# [EXTRACTED DATA]
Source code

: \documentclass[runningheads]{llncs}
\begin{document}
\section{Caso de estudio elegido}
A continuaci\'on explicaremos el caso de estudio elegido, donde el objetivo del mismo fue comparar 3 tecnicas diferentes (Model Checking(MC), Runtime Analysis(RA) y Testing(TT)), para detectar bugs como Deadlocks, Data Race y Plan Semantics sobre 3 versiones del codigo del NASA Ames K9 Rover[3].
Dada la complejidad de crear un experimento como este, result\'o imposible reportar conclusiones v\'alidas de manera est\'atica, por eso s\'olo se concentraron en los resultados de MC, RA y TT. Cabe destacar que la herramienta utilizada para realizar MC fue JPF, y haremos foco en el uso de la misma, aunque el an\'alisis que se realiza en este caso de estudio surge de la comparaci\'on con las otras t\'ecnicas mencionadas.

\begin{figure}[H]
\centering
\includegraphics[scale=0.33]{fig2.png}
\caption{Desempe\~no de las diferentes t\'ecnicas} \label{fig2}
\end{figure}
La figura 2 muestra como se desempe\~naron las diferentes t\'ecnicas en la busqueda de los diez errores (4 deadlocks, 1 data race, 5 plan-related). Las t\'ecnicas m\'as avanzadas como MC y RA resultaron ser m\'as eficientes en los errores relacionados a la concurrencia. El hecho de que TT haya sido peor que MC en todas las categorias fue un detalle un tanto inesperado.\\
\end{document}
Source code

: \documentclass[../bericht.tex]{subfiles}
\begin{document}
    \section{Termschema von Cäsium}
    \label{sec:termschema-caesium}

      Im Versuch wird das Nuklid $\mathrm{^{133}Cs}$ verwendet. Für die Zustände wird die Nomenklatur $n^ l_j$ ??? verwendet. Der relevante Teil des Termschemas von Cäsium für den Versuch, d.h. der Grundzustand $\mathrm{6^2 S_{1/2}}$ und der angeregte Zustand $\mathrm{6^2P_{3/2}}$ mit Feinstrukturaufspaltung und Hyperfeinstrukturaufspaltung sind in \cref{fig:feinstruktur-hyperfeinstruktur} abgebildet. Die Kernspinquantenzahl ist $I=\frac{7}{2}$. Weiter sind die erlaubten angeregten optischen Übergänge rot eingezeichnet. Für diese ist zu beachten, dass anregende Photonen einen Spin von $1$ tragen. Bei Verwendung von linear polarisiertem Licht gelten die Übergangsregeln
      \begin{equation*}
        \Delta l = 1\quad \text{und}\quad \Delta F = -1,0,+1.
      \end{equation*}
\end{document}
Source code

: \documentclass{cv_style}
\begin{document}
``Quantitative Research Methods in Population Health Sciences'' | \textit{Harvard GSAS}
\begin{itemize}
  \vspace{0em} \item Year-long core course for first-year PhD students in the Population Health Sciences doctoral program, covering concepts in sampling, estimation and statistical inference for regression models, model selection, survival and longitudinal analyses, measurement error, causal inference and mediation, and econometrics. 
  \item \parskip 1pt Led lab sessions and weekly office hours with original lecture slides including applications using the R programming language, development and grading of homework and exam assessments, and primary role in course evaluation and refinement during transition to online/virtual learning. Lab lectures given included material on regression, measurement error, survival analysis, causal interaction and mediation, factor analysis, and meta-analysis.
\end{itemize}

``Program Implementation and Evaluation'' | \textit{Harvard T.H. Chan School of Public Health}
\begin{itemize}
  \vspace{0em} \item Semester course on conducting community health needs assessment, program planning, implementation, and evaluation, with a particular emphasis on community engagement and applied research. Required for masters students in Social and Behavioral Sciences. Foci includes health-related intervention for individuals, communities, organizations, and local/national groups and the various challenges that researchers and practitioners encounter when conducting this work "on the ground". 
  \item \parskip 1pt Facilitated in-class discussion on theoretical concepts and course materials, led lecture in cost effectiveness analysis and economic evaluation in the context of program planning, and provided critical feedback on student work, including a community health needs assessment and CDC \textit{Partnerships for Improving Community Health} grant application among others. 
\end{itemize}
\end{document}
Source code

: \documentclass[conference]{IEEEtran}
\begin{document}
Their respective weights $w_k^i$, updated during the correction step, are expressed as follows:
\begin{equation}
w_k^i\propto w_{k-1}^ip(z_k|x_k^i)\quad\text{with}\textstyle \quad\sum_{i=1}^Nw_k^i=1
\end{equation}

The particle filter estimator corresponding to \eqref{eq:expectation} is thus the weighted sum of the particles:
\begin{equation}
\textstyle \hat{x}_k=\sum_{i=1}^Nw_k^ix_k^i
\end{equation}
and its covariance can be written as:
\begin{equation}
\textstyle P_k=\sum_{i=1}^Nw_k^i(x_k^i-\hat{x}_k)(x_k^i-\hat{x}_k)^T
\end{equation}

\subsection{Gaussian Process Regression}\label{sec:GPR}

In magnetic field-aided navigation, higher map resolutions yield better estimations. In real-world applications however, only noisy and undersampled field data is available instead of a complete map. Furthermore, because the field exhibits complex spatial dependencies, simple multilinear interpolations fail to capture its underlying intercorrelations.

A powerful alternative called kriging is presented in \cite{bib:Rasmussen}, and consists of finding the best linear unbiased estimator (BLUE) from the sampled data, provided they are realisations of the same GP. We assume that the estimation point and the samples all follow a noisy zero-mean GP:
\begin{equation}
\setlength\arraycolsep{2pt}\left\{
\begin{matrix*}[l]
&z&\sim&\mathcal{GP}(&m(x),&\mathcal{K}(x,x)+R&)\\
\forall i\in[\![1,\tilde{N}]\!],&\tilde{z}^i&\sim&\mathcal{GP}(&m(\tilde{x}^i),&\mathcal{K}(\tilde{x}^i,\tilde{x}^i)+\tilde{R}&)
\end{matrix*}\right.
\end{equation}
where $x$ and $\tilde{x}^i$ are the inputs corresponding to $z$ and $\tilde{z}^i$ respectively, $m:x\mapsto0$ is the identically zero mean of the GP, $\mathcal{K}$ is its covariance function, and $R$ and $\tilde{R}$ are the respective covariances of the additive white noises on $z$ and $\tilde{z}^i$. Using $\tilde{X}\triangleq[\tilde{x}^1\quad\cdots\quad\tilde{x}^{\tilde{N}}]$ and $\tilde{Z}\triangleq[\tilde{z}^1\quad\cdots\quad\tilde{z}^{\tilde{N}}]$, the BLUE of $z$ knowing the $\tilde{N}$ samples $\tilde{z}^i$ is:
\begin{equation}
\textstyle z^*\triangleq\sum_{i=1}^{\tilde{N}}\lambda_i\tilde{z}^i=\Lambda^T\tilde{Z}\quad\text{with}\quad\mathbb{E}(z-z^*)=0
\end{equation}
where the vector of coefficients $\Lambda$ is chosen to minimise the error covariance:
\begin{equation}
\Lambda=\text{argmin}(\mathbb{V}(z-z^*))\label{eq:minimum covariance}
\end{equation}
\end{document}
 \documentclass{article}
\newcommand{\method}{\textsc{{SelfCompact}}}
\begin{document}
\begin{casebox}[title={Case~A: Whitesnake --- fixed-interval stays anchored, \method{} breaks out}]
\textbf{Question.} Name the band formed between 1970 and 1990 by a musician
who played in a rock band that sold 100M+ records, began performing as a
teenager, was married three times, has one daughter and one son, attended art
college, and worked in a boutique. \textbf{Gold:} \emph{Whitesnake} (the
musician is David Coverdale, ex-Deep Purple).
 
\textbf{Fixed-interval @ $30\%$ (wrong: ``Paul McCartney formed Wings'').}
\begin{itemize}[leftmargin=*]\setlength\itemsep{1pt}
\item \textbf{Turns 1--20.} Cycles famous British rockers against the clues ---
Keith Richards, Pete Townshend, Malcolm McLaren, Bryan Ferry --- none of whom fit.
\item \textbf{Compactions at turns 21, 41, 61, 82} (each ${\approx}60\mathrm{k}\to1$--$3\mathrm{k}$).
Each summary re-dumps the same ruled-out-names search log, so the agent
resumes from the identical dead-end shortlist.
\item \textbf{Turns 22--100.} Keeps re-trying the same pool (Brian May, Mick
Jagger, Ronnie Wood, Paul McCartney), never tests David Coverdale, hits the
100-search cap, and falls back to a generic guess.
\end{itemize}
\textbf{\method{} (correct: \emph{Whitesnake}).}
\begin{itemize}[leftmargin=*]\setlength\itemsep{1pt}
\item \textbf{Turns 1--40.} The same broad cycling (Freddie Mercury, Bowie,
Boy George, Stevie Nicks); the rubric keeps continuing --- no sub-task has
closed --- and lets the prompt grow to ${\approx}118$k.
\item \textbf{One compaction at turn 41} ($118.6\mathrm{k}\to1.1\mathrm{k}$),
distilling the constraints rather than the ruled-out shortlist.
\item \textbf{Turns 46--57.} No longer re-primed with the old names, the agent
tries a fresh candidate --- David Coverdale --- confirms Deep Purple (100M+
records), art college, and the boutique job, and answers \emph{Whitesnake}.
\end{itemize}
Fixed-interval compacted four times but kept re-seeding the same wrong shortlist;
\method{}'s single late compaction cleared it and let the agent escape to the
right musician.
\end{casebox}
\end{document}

# [PROMPT]
Answer with the count alone: how many lines in the data above have "wrong" in them?

# [SOLUTION TO THIS PROBLEM]
2